Abu Dhabi, UAEWednesday 19 June 2019

Rural areas around the globe need support on education

Readers discuss public decency, education for the less fortunate and more

Rural areas are often left out of the education spectrum, argues one reader. Bloomberg
Rural areas are often left out of the education spectrum, argues one reader. Bloomberg

I refer to your article, Sharjah ruler tells book fair that education is key to terrorism fight (October 13). Today, the entire globe faces the threat of terrorism, which can be blamed on illiteracy, poverty and the ever-increasing disparity in income between rich and poor. Education is the key to overcoming all of this. As Sharjah ruler Sheikh Sultan Al Qasimi rightly said, education should be given more priority. Rural areas around the globe should be targeted, as a lack of education in these pockets is rampant.

K Ragavan, India

UAE laws apply to everyone in equal measure

I refer to your article, UAE’s indecency laws explained after public gestures land westerners in trouble (October 9). My advice is: if you visit a country, at least read a couple of articles on its norms and cultures or ask friends about their experiences while living there. The laws for tourists here are very relaxed unless you really upset someone. By the way, in many European countries, sticking your middle finger up at somebody may not land you in jail, but it can certainly get you a fine of up to 300 Euros (Dh1,300). As the famous saying goes, when in Rome, do as the Romans do.

Elena Zhukova, Dubai

This does not only apply to westerners, so rumours about specific nationalities being singled out are false. We all know Dubai is open to everyone and that there is a certain decorum that needs to be maintained by one and all, especially taking into account the massive culture discrepancies out here. There are countless nationalities and the laws must be followed by everyone irrespective of who they are and where they come from. I have lived in Dubai all my life and have seen this law apply to people from all walks of life.

Mathew Litty, Dubai

Never overlook the small blessings in life

Your article, Blind woman's nine-year battle to earn citizenship for son ends (October 10), was a very sad read indeed. Sight is one of our most precious gifts. Thankfully, she has received the help she needed.

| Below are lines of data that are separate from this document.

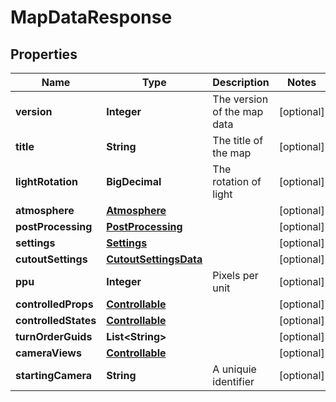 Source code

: 

# MapDataResponse


## Properties

| Name | Type | Description | Notes |
|------------ | ------------- | ------------- | -------------|
|**version** | **Integer** | The version of the map data |  [optional] |
|**title** | **String** | The title of the map |  [optional] |
|**lightRotation** | **BigDecimal** | The rotation of light |  [optional] |
|**atmosphere** | [**Atmosphere**](Atmosphere.md) |  |  [optional] |
|**postProcessing** | [**PostProcessing**](PostProcessing.md) |  |  [optional] |
|**settings** | [**Settings**](Settings.md) |  |  [optional] |
|**cutoutSettings** | [**CutoutSettingsData**](CutoutSettingsData.md) |  |  [optional] |
|**ppu** | **Integer** | Pixels per unit |  [optional] |
|**controlledProps** | [**Controllable**](Controllable.md) |  |  [optional] |
|**controlledStates** | [**Controllable**](Controllable.md) |  |  [optional] |
|**turnOrderGuids** | **List&lt;String&gt;** |  |  [optional] |
|**cameraViews** | [**Controllable**](Controllable.md) |  |  [optional] |
|**startingCamera** | **String** | A uniquie identifier |  [optional] |



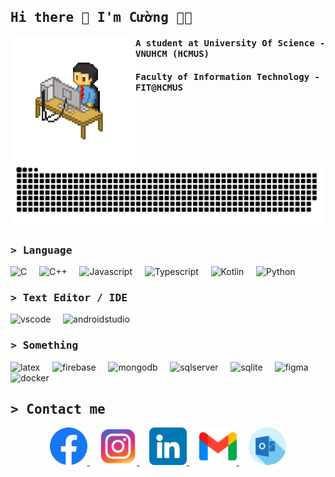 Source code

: ## <samp>Hi there 👋 I'm Cường 👨‍💻 </samp>
<img align="left" width="200" height="200" src="./img/pixel-art-12601_256.gif">

#### <samp> A student at University Of Science - VNUHCM (HCMUS)</samp>
#### <samp> Faculty of Information Technology - FIT@HCMUS </samp>

<img align="center" width="500" src="./img/grid-snake.svg">

### <samp>&gt; Language</samp>

<p align="left">
  <img src="https://img.shields.io/badge/C-00599C?style=for-the-badge&logo=c&logoColor=white" alt="C" height="30" />
  &nbsp; &nbsp;
  <img src="https://img.shields.io/badge/C%2B%2B-00599C?style=for-the-badge&logo=c%2B%2B&logoColor=white" alt="C++" height="30" />
  &nbsp; &nbsp;
  <img src="https://img.shields.io/badge/JavaScript-323330?style=for-the-badge&logo=javascript&logoColor=F7DF1E" alt="Javascript" height="30" />
  &nbsp; &nbsp;
  <img src="https://img.shields.io/badge/TypeScript-007ACC?style=for-the-badge&logo=typescript&logoColor=white" alt="Typescript" height="30" />
  &nbsp; &nbsp;
  <img src="https://img.shields.io/badge/Kotlin-B125EA?style=for-the-badge&logo=kotlin&logoColor=white" alt="Kotlin" height="30" />
  &nbsp; &nbsp;
  <img src="https://img.shields.io/badge/Python-FFD43B?style=for-the-badge&logo=python&logoColor=blue" alt="Python" height="30" />
  &nbsp; &nbsp;
</p>

### <samp>&gt; Text Editor / IDE</samp>
<p align="left">
  <img src="https://img.shields.io/badge/Visual_Studio_Code-0078D4?style=for-the-badge&logo=visual%20studio%20code&logoColor=white" alt="vscode" height="30" />
  &nbsp; &nbsp;
  <img src="https://img.shields.io/badge/Android_Studio-3DDC84?style=for-the-badge&logo=android-studio&logoColor=white" alt="androidstudio" height="30" />
  &nbsp; &nbsp;
</p>

### <samp>&gt; Something</samp>
<p align="left">
  <img src="https://img.shields.io/badge/LaTeX-47A141?style=for-the-badge&logo=LaTeX&logoColor=white" alt="latex" height="30" />
  &nbsp; &nbsp;
  <img src="https://img.shields.io/badge/firebase-ffca28?style=for-the-badge&logo=firebase&logoColor=black" alt="firebase" height="30" />
  &nbsp; &nbsp;
  <img src="https://img.shields.io/badge/MongoDB-4EA94B?style=for-the-badge&logo=mongodb&logoColor=white" alt="mongodb" height="30" />
  &nbsp; &nbsp;
   <img src="https://img.shields.io/badge/Microsoft%20SQL%20Server-CC2927?style=for-the-badge&logo=microsoft%20sql%20server&logoColor=white" alt="sqlserver" height="30" />
  &nbsp; &nbsp;
  <img src="https://img.shields.io/badge/Sqlite-003B57?style=for-the-badge&logo=sqlite&logoColor=white" alt="sqlite" height="30" />
  &nbsp; &nbsp;
  <img src="https://img.shields.io/badge/Figma-F24E1E?style=for-the-badge&logo=figma&logoColor=white" alt="figma" height="30" />
  &nbsp; &nbsp;
  <img src="https://img.shields.io/badge/Docker-2CA5E0?style=for-the-badge&logo=docker&logoColor=white" alt="docker" height="30" />
  &nbsp; &nbsp;
</p>

## <samp>&gt; Contact me</samp>

<div align="center">
  <a href="https://facebook.com/cuoq.nc" target="blank">
      <img src="./img/icon/fb.png" alt="cuogne-facebook" width="60" height="60" />
  </a>
  &nbsp; &nbsp;
  <a href="https://instagram.com/_cuogne" target="blank">
      <img src="./img/icon/ins.png" alt="cuogne-instagram" width="60" height="60" />
  </a>
  &nbsp; &nbsp;
  <a href="https://www.linkedin.com/in/cuogne/" target="blank">
      <img src="./img/icon/linkedin.png" alt="cuogne-linkedin" width="60" height="60" />
  </a>
  &nbsp; &nbsp;
  <a href="mailto:cuog.nc116@gmail.com" target="top">
      <img src="./img/icon/gmail.png" alt="cuogne-gmail" width="60" height="60" />
  </a>
  &nbsp; &nbsp;
  <a href="mailto:23120223@student.hcmus.edu.vn" target="top">
      <img src="./img/icon/outlook.png" alt="cuogne-outlook" width="60" height="60" />
  </a>
</div> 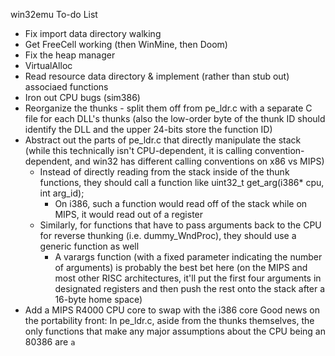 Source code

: win32emu To-do List
- Fix import data directory walking
- Get FreeCell working (then WinMine, then Doom)
- Fix the heap manager
- VirtualAlloc
- Read resource data directory & implement (rather than stub out) associaed functions
- Iron out CPU bugs (sim386)
- Reorganize the thunks - split them off from pe_ldr.c with a separate C file for each DLL's thunks (also the low-order byte of the thunk ID should identify the DLL and the upper 24-bits store the function ID)
- Abstract out the parts of pe_ldr.c that directly manipulate the stack (while this technically isn't CPU-dependent, it is calling convention-dependent, and win32 has different calling conventions on x86 vs MIPS)
  - Instead of directly reading from the stack inside of the thunk functions, they should call a function like uint32_t get_arg(i386* cpu, int arg_id);
    - On i386, such a function would read off of the stack while on MIPS, it would read out of a register
  - Similarly, for functions that have to pass arguments back to the CPU for reverse thunking (i.e. dummy_WndProc), they should use a generic function as well
    - A varargs function (with a fixed parameter indicating the number of arguments) is probably the best bet here (on the MIPS and most other RISC architectures, it'll put the first four arguments in designated registers and then push the rest onto the stack after a 16-byte home space)
- Add a MIPS R4000 CPU core to swap with the i386 core
Good news on the portability front: In pe_ldr.c, aside from the thunks themselves, the only functions that make any major assumptions about the CPU being an 80386 are ``a``
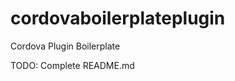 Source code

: cordovaboilerplateplugin
========================

Cordova Plugin Boilerplate

TODO: Complete README.md
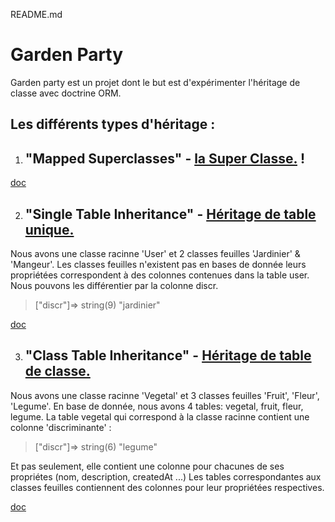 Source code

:README.md

# Garden Party
Garden party est un projet dont le but est d'expérimenter l'héritage de classe avec doctrine ORM.

## Les différents types d'héritage :
1. ## "Mapped Superclasses" - [la Super Classe.](https://github.com/VirginieGodfrin/Garden-party/blob/master/src/Model/MappedSuperclassBase.php) !

[doc](https://www.doctrine-project.org/projects/doctrine-orm/en/2.6/reference/inheritance-mapping.html#mapped-superclasses)

2. ## "Single Table Inheritance" - [Héritage de table unique.](https://github.com/VirginieGodfrin/Garden-party/commit/96be21f8cec3c699b1a4715aa4df39494565e533)

Nous avons une classe racinne 'User' et 2 classes feuilles 'Jardinier' & 'Mangeur'. Les classes feuilles n'existent pas en bases de donnée leurs propriétées correspondent à des colonnes contenues dans la table user. Nous pouvons les différentier par la colonne discr.
>["discr"]=>
    string(9) "jardinier"

[doc](https://www.doctrine-project.org/projects/doctrine-orm/en/2.6/reference/inheritance-mapping.html#single-table-inheritance)

3. ## "Class Table Inheritance" - [Héritage de table de classe.](https://github.com/VirginieGodfrin/Garden-party/commit/c0e2faec9a6f5bec0483ddcc15351b3254ee03c7)

Nous avons une classe racinne 'Vegetal' et 3 classes feuilles 'Fruit', 'Fleur', 'Legume'.
En base de donnée, nous avons 4 tables: vegetal, fruit, fleur, legume.
La table vegetal qui correspond à la classe racinne contient une colonne 'discriminante' :
>["discr"]=>
       string(6) "legume"

Et pas seulement, elle contient une colonne pour chacunes de ses propriétes (nom, description, createdAt ...)
Les tables correspondantes aux classes feuilles contiennent des colonnes pour leur propriétées respectives.

[doc](https://www.doctrine-project.org/projects/doctrine-orm/en/2.6/reference/inheritance-mapping.html#class-table-inheritance)
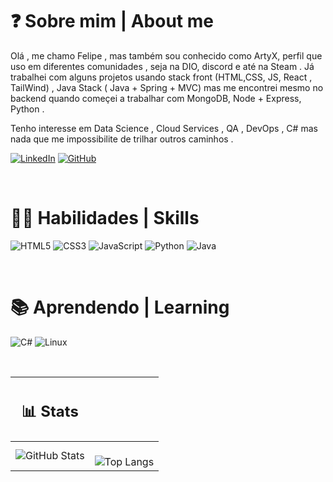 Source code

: # ❓ Sobre mim | About me  #

Olá , me chamo Felipe , mas também sou conhecido como ArtyX, perfil que uso em diferentes comunidades , seja na DIO, discord e até na Steam . Já trabalhei com alguns projetos usando stack front (HTML,CSS, JS, React , TailWind) , Java Stack ( Java + Spring + MVC)  mas me encontrei mesmo no backend quando começei a trabalhar com MongoDB, Node + Express, Python .

 Tenho interesse em Data Science , Cloud Services , QA , DevOps , C# mas nada que me impossibilite de trilhar outros caminhos .

[![LinkedIn](https://img.shields.io/badge/LinkedIn-000?style=for-the-badge&logo=linkedin&logoColor=0E76A8)](https://www.linkedin.com/in/felipe-e-cardoso/)
[![GitHub](https://img.shields.io/badge/GitHub-000?style=for-the-badge&logo=github&logoColor=white)](https://github.com/ArtyX7)

<br>

# 💪🏻 Habilidades | Skills

![HTML5](https://img.shields.io/badge/HTML5-000?style=for-the-badge&logo=html5)
![CSS3](https://img.shields.io/badge/CSS3-000?style=for-the-badge&logo=css3&logoColor=264CE4)
![JavaScript](https://img.shields.io/badge/JavaScript-000?style=for-the-badge&logo=javascript)
![Python](https://img.shields.io/badge/Python-000?style=for-the-badge&logo=python) 
![Java](https://img.shields.io/badge/Java-000?style=for-the-badge&logo=java)

<br>

# 📚 Aprendendo | Learning
  
![C#](https://img.shields.io/badge/C%23-000?style=for-the-badge&logo=c-sharp&logoColor=823085)
![Linux](https://img.shields.io/badge/Linux-000?style=for-the-badge&logo=linux&logoColor=FCC624)


<br> 

 | <h2> 📊 Stats </h2> ||
 |---|---|
 |![GitHub Stats](https://github-readme-stats.vercel.app/api?username=artyX7&theme=transparent&bg_color=000&border_color=30A3DC&show_icons=true&icon_color=30A3DC&title_color=E94D5F&text_color=FFF)| <br>![Top Langs](https://github-readme-stats-git-masterrstaa-rickstaa.vercel.app/api/top-langs/?username=ArtyX7&bg_color=000&border_color=30A3DC&title_color=E94D5F&text_color=FFF) |   
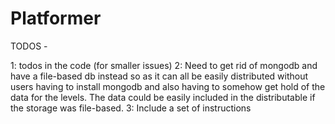 # Platformer

TODOS -   

1: todos in the code (for smaller issues) 
2: Need to get rid of mongodb and have a file-based db instead so as it can all be easily distributed without users having to install mongodb and also having to somehow get hold of the data for the levels.  The data could be easily included in the distributable if the storage was file-based.
3: Include a set of instructions
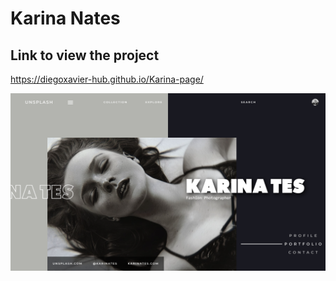 # Karina Nates
## Link to view the project
https://diegoxavier-hub.github.io/Karina-page/

<img src="https://raw.githubusercontent.com/DiegoXavier-hub/Karina-page/master/assets/img/Karina-portfolio.PNG"><img/>
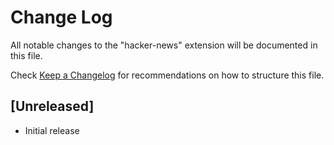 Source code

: # Change Log

All notable changes to the "hacker-news" extension will be documented in this file.

Check [Keep a Changelog](http://keepachangelog.com/) for recommendations on how to structure this file.

## [Unreleased]

- Initial release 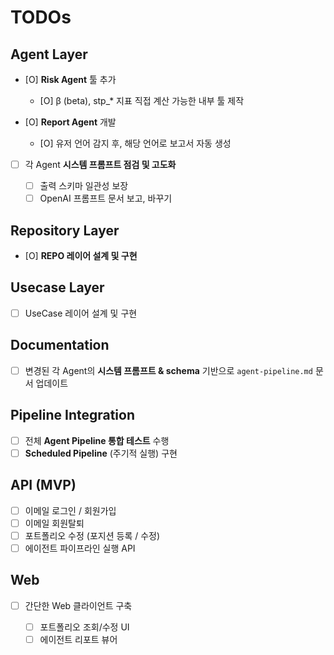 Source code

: # TODOs

## Agent Layer

- [O] **Risk Agent** 툴 추가

  - [O] β (beta), stp\_\* 지표 직접 계산 가능한 내부 툴 제작

- [O] **Report Agent** 개발

  - [O] 유저 언어 감지 후, 해당 언어로 보고서 자동 생성

- [ ] 각 Agent **시스템 프롬프트 점검 및 고도화**

  - [ ] 출력 스키마 일관성 보장
  - [ ] OpenAI 프롬프트 문서 보고, 바꾸기

## Repository Layer

- [O] **REPO 레이어 설계 및 구현**

## Usecase Layer

- [ ] UseCase 레이어 설계 및 구현

## Documentation

- [ ] 변경된 각 Agent의 **시스템 프롬프트 & schema** 기반으로
      `agent-pipeline.md` 문서 업데이트

## Pipeline Integration

- [ ] 전체 **Agent Pipeline 통합 테스트** 수행
- [ ] **Scheduled Pipeline** (주기적 실행) 구현

## API (MVP)

- [ ] 이메일 로그인 / 회원가입
- [ ] 이메일 회원탈퇴
- [ ] 포트폴리오 수정 (포지션 등록 / 수정)
- [ ] 에이전트 파이프라인 실행 API

## Web

- [ ] 간단한 Web 클라이언트 구축

  - [ ] 포트폴리오 조회/수정 UI
  - [ ] 에이전트 리포트 뷰어
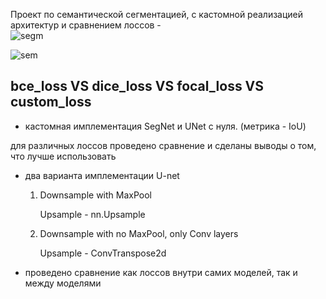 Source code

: Проект по семантической сегментацией, с кастомной реализацией архитектур и сравнением лоссов -  
![segm](https://github.com/IrDIE/TestRepo/assets/110756720/8f0bc882-ca95-484f-9fc6-1317389e9341)

![sem](https://github.com/IrDIE/TestRepo/assets/110756720/b8506f24-282e-494e-bc2f-c6e3c1c3e4ed)


**bce_loss  VS  dice_loss  VS  focal_loss  VS  custom_loss**
--------------------------------------------


* кастомная имплементация SegNet и UNet с нуля. (метрика - IoU)




для различных лоссов проведено сравнение и сделаны выводы о том, что лучше использовать

* два варианта имплементации U-net

    1. Downsample with MaxPool

       Upsample - nn.Upsample

    2. Downsample with no MaxPool, only Conv layers

       Upsample - ConvTranspose2d

* проведено сравнение как лоссов внутри самих моделей, так и между моделями
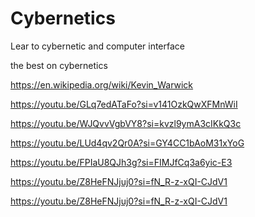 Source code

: # Cybernetics
Lear to cybernetic and computer interface

the best on cybernetics


https://en.wikipedia.org/wiki/Kevin_Warwick


https://youtu.be/GLq7edATaFo?si=v141OzkQwXFMnWiI



https://youtu.be/WJQvvVgbVY8?si=kvzl9ymA3cIKkQ3c



https://youtu.be/LUd4qv2Qr0A?si=GY4CC1bAoM31xYoG


https://youtu.be/FPIaU8QJh3g?si=FIMJfCq3a6yic-E3

https://youtu.be/Z8HeFNJjuj0?si=fN_R-z-xQI-CJdV1

https://youtu.be/Z8HeFNJjuj0?si=fN_R-z-xQI-CJdV1


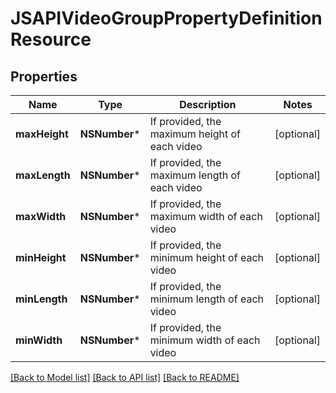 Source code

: # JSAPIVideoGroupPropertyDefinitionResource

## Properties
Name | Type | Description | Notes
------------ | ------------- | ------------- | -------------
**maxHeight** | **NSNumber*** | If provided, the maximum height of each video | [optional] 
**maxLength** | **NSNumber*** | If provided, the maximum length of each video | [optional] 
**maxWidth** | **NSNumber*** | If provided, the maximum width of each video | [optional] 
**minHeight** | **NSNumber*** | If provided, the minimum height of each video | [optional] 
**minLength** | **NSNumber*** | If provided, the minimum length of each video | [optional] 
**minWidth** | **NSNumber*** | If provided, the minimum width of each video | [optional] 

[[Back to Model list]](../README.md#documentation-for-models) [[Back to API list]](../README.md#documentation-for-api-endpoints) [[Back to README]](../README.md)


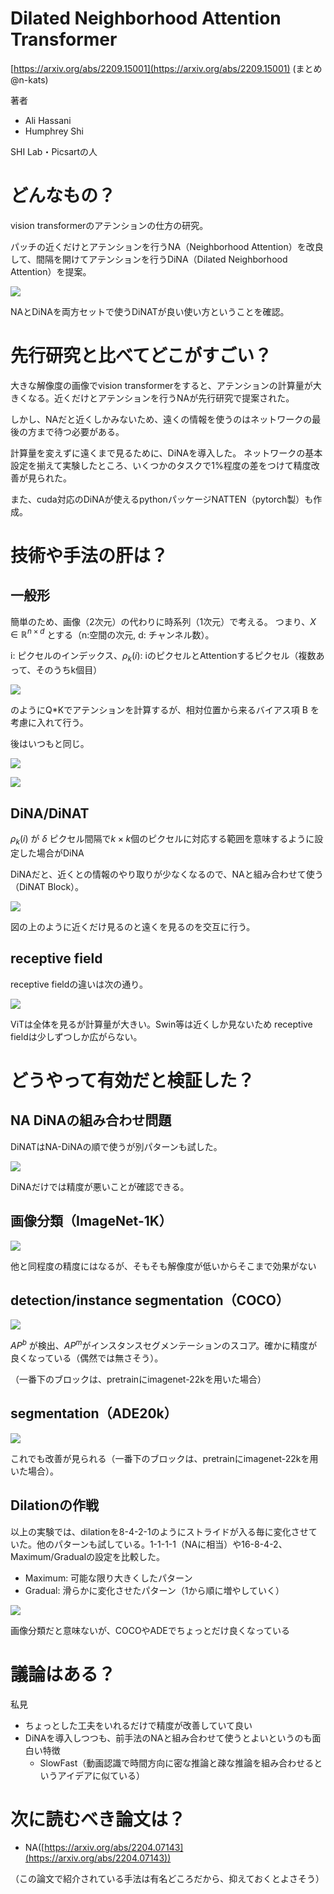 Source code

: # Dilated Neighborhood Attention Transformer
[https://arxiv.org/abs/2209.15001](https://arxiv.org/abs/2209.15001)
(まとめ @n-kats)

著者
* Ali Hassani
* Humphrey Shi

SHI Lab・Picsartの人

# どんなもの？
vision transformerのアテンションの仕方の研究。

パッチの近くだけとアテンションを行うNA（Neighborhood Attention）を改良して、間隔を開けてアテンションを行うDiNA（Dilated Neighborhood Attention）を提案。

![](./DiNA_2209.15001/example.png)

NAとDiNAを両方セットで使うDiNATが良い使い方ということを確認。

# 先行研究と比べてどこがすごい？
大きな解像度の画像でvision transformerをすると、アテンションの計算量が大きくなる。近くだけとアテンションを行うNAが先行研究で提案された。

しかし、NAだと近くしかみないため、遠くの情報を使うのはネットワークの最後の方まで待つ必要がある。

計算量を変えずに遠くまで見るために、DiNAを導入した。
ネットワークの基本設定を揃えて実験したところ、いくつかのタスクで1%程度の差をつけて精度改善が見られた。

また、cuda対応のDiNAが使えるpythonパッケージNATTEN（pytorch製）も作成。

# 技術や手法の肝は？
## 一般形
簡単のため、画像（2次元）の代わりに時系列（1次元）で考える。
つまり、$X \in \mathbb{R}^{n\times d}$ とする（n:空間の次元, d: チャンネル数）。

i: ピクセルのインデックス、$\rho_k(i)$: iのピクセルとAttentionするピクセル（複数あって、そのうちk個目）

![](./DiNA_2209.15001/attention_A.png)

のようにQ*Kでアテンションを計算するが、相対位置から来るバイアス項 B を考慮に入れて行う。

後はいつもと同じ。

![](./DiNA_2209.15001/attention_V.png)

![](./DiNA_2209.15001/attention_NA.png)

## DiNA/DiNAT
$\rho_k(i)$ が $\delta$ ピクセル間隔で$k\times k$個のピクセルに対応する範囲を意味するように設定した場合がDiNA

DiNAだと、近くとの情報のやり取りが少なくなるので、NAと組み合わせて使う（DiNAT Block）。

![](./DiNA_2209.15001/DiNAT.png)

図の上のように近くだけ見るのと遠くを見るのを交互に行う。

## receptive field
receptive fieldの違いは次の通り。

![](./DiNA_2209.15001/receptive_field.png)

ViTは全体を見るが計算量が大きい。Swin等は近くしか見ないため receptive fieldは少しずつしか広がらない。

# どうやって有効だと検証した？
## NA DiNAの組み合わせ問題
DiNATはNA-DiNAの順で使うが別パターンも試した。

![](./DiNA_2209.15001/other_DiNAT.png)

DiNAだけでは精度が悪いことが確認できる。

## 画像分類（ImageNet-1K）

![](./DiNA_2209.15001/scores_imagenet.png)

他と同程度の精度にはなるが、そもそも解像度が低いからそこまで効果がない

## detection/instance segmentation（COCO）

![](./DiNA_2209.15001/scores_coco.png)

$AP^b$ が検出、$AP^m$がインスタンスセグメンテーションのスコア。確かに精度が良くなっている（偶然では無さそう）。

（一番下のブロックは、pretrainにimagenet-22kを用いた場合）
## segmentation（ADE20k）

![](./DiNA_2209.15001/scores_ade.png)

これでも改善が見られる（一番下のブロックは、pretrainにimagenet-22kを用いた場合）。

## Dilationの作戦
以上の実験では、dilationを8-4-2-1のようにストライドが入る毎に変化させていた。他のパターンも試している。1-1-1-1（NAに相当）や16-8-4-2、Maximum/Gradualの設定を比較した。

* Maximum: 可能な限り大きくしたパターン
* Gradual: 滑らかに変化させたパターン（1から順に増やしていく）

![](./DiNA_2209.15001/other_dilation.png)

画像分類だと意味ないが、COCOやADEでちょっとだけ良くなっている

# 議論はある？
私見
* ちょっとした工夫をいれるだけで精度が改善していて良い
* DiNAを導入しつつも、前手法のNAと組み合わせて使うとよいというのも面白い特徴
  * SlowFast（動画認識で時間方向に密な推論と疎な推論を組み合わせるというアイデアに似ている）

# 次に読むべき論文は？
* NA([https://arxiv.org/abs/2204.07143](https://arxiv.org/abs/2204.07143))

（この論文で紹介されている手法は有名どころだから、抑えておくとよさそう）
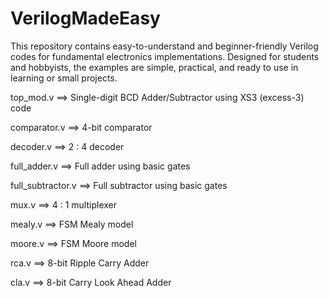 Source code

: # VerilogMadeEasy
This repository contains easy-to-understand and beginner-friendly Verilog codes for fundamental electronics implementations. Designed for students and hobbyists, the examples are simple, practical, and ready to use in learning or small projects.

top_mod.v ==> Single-digit BCD Adder/Subtractor using XS3 (excess-3) code

comparator.v ==> 4-bit comparator

decoder.v ==> 2 : 4 decoder

full_adder.v ==> Full adder using basic gates

full_subtractor.v ==> Full subtractor using basic gates

mux.v ==> 4 : 1 multiplexer

mealy.v ==> FSM Mealy model

moore.v ==> FSM Moore model

rca.v ==> 8-bit Ripple Carry Adder

cla.v ==> 8-bit Carry Look Ahead Adder
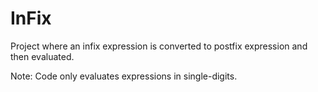 # InFix
Project where an infix expression is converted to postfix expression and then evaluated.

Note: Code only evaluates expressions in single-digits.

MaryAnn Williamson, United States

UAE is well ahead of Vision 2021 goals

Your editorial, We have to change our attitude to littering (October 13), was thought-provoking. Cleanliness levels in cities and coasts across the UAE are laudable. They are well ahead of their goals for Vision 2021. Scientists have long warned of the perils of litter on the environment and the country has made great strides in addressing this issue.

Name withheld by request

The value we attribute to objects is subjective

I refer to your article, What makes these scruffy shoes worth Dh150,000? (October 10). Things are only worth what someone is prepared to pay for them. Monetary value is therefore a subjective phenomenon, if you ask me.